### Problem details:
Write out every line below again exactly as it stands, skipping each image.

%%

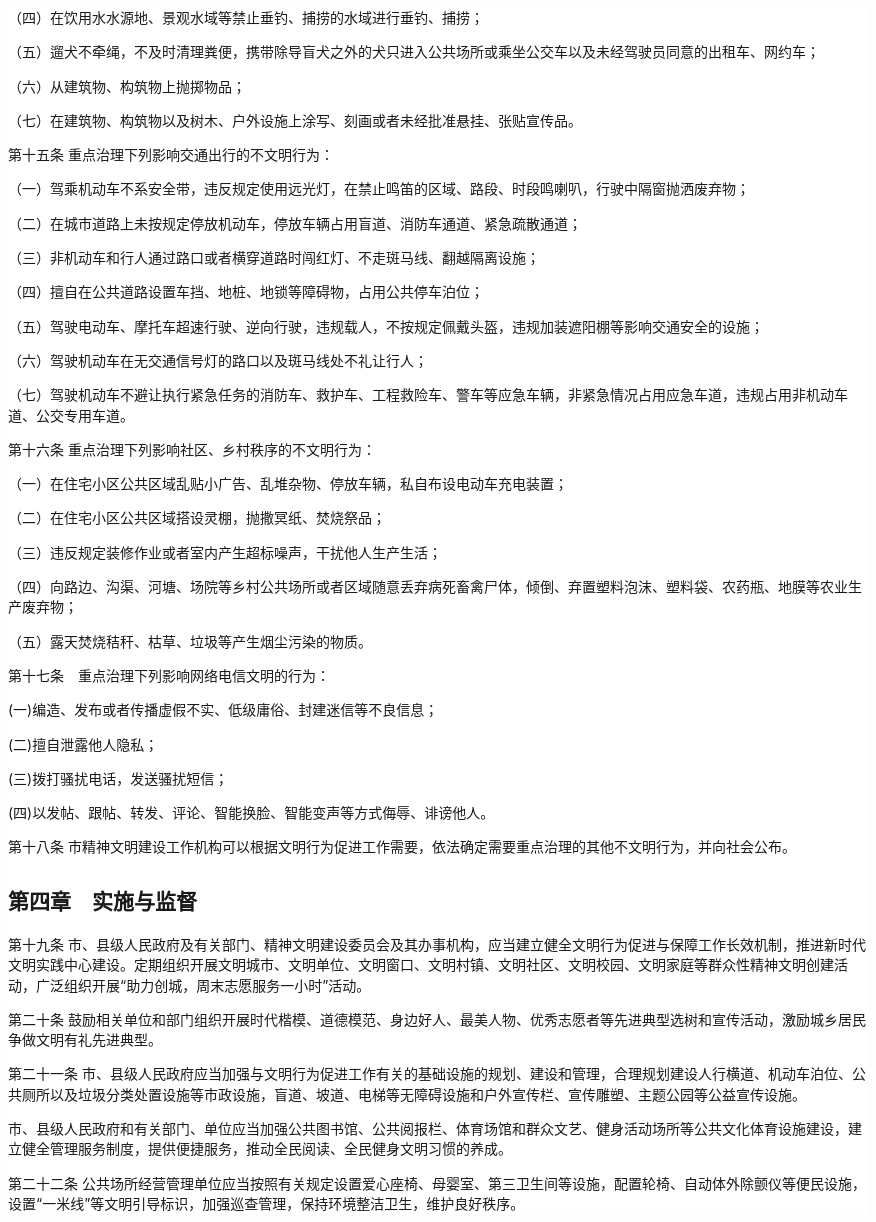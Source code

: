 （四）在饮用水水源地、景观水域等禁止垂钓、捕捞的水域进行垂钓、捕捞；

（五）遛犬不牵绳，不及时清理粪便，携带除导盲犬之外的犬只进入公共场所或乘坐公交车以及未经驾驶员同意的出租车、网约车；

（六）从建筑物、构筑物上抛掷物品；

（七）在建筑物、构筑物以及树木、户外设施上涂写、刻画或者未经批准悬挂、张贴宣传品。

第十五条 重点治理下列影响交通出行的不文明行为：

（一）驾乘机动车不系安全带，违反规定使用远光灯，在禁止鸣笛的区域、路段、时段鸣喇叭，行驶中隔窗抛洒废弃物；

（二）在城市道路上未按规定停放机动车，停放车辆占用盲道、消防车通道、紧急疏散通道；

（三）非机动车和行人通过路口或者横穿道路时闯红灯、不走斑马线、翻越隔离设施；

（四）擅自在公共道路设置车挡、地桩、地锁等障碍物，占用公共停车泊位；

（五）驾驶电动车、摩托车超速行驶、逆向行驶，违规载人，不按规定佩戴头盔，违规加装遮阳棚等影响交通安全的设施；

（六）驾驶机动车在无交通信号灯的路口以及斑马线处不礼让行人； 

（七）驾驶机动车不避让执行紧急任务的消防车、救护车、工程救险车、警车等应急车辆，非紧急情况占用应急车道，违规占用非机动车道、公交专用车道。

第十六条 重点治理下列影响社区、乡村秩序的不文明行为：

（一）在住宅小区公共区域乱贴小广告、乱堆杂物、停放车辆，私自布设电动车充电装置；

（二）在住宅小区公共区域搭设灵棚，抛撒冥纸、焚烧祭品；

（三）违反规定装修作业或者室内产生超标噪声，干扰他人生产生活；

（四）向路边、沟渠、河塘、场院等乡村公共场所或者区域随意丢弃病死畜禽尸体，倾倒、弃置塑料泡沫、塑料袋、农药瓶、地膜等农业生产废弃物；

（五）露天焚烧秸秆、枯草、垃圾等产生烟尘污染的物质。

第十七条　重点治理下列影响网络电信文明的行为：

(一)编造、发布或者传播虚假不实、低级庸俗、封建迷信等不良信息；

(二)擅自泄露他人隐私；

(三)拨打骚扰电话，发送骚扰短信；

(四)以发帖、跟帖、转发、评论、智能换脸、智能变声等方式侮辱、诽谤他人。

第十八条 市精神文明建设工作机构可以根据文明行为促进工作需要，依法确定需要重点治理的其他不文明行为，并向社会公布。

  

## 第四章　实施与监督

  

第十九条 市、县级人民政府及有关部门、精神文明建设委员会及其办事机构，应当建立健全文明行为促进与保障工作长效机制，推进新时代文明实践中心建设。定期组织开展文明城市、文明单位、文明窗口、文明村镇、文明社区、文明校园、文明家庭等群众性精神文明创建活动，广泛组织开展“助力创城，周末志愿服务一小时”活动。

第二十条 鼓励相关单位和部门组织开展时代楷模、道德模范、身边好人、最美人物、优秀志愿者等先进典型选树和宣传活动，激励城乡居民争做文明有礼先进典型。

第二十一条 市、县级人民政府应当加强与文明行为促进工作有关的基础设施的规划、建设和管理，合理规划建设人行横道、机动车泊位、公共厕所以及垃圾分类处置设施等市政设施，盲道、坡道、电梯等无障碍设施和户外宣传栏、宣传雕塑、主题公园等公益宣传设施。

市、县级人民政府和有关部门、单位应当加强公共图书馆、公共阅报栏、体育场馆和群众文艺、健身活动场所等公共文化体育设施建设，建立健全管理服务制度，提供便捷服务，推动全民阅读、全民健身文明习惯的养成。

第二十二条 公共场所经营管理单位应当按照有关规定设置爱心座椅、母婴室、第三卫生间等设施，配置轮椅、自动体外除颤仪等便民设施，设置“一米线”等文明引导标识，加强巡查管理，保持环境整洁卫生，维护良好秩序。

%%

### Exercise solution:
Source code

: （四）在饮用水水源地、景观水域等禁止垂钓、捕捞的水域进行垂钓、捕捞；

（五）遛犬不牵绳，不及时清理粪便，携带除导盲犬之外的犬只进入公共场所或乘坐公交车以及未经驾驶员同意的出租车、网约车；

（六）从建筑物、构筑物上抛掷物品；

（七）在建筑物、构筑物以及树木、户外设施上涂写、刻画或者未经批准悬挂、张贴宣传品。

第十五条 重点治理下列影响交通出行的不文明行为：

（一）驾乘机动车不系安全带，违反规定使用远光灯，在禁止鸣笛的区域、路段、时段鸣喇叭，行驶中隔窗抛洒废弃物；

（二）在城市道路上未按规定停放机动车，停放车辆占用盲道、消防车通道、紧急疏散通道；

（三）非机动车和行人通过路口或者横穿道路时闯红灯、不走斑马线、翻越隔离设施；

（四）擅自在公共道路设置车挡、地桩、地锁等障碍物，占用公共停车泊位；

（五）驾驶电动车、摩托车超速行驶、逆向行驶，违规载人，不按规定佩戴头盔，违规加装遮阳棚等影响交通安全的设施；

（六）驾驶机动车在无交通信号灯的路口以及斑马线处不礼让行人； 

（七）驾驶机动车不避让执行紧急任务的消防车、救护车、工程救险车、警车等应急车辆，非紧急情况占用应急车道，违规占用非机动车道、公交专用车道。

第十六条 重点治理下列影响社区、乡村秩序的不文明行为：

（一）在住宅小区公共区域乱贴小广告、乱堆杂物、停放车辆，私自布设电动车充电装置；

（二）在住宅小区公共区域搭设灵棚，抛撒冥纸、焚烧祭品；

（三）违反规定装修作业或者室内产生超标噪声，干扰他人生产生活；

（四）向路边、沟渠、河塘、场院等乡村公共场所或者区域随意丢弃病死畜禽尸体，倾倒、弃置塑料泡沫、塑料袋、农药瓶、地膜等农业生产废弃物；

（五）露天焚烧秸秆、枯草、垃圾等产生烟尘污染的物质。

第十七条　重点治理下列影响网络电信文明的行为：

(一)编造、发布或者传播虚假不实、低级庸俗、封建迷信等不良信息；

(二)擅自泄露他人隐私；

(三)拨打骚扰电话，发送骚扰短信；

(四)以发帖、跟帖、转发、评论、智能换脸、智能变声等方式侮辱、诽谤他人。

第十八条 市精神文明建设工作机构可以根据文明行为促进工作需要，依法确定需要重点治理的其他不文明行为，并向社会公布。

  

## 第四章　实施与监督

  

第十九条 市、县级人民政府及有关部门、精神文明建设委员会及其办事机构，应当建立健全文明行为促进与保障工作长效机制，推进新时代文明实践中心建设。定期组织开展文明城市、文明单位、文明窗口、文明村镇、文明社区、文明校园、文明家庭等群众性精神文明创建活动，广泛组织开展“助力创城，周末志愿服务一小时”活动。

第二十条 鼓励相关单位和部门组织开展时代楷模、道德模范、身边好人、最美人物、优秀志愿者等先进典型选树和宣传活动，激励城乡居民争做文明有礼先进典型。

第二十一条 市、县级人民政府应当加强与文明行为促进工作有关的基础设施的规划、建设和管理，合理规划建设人行横道、机动车泊位、公共厕所以及垃圾分类处置设施等市政设施，盲道、坡道、电梯等无障碍设施和户外宣传栏、宣传雕塑、主题公园等公益宣传设施。

市、县级人民政府和有关部门、单位应当加强公共图书馆、公共阅报栏、体育场馆和群众文艺、健身活动场所等公共文化体育设施建设，建立健全管理服务制度，提供便捷服务，推动全民阅读、全民健身文明习惯的养成。

第二十二条 公共场所经营管理单位应当按照有关规定设置爱心座椅、母婴室、第三卫生间等设施，配置轮椅、自动体外除颤仪等便民设施，设置“一米线”等文明引导标识，加强巡查管理，保持环境整洁卫生，维护良好秩序。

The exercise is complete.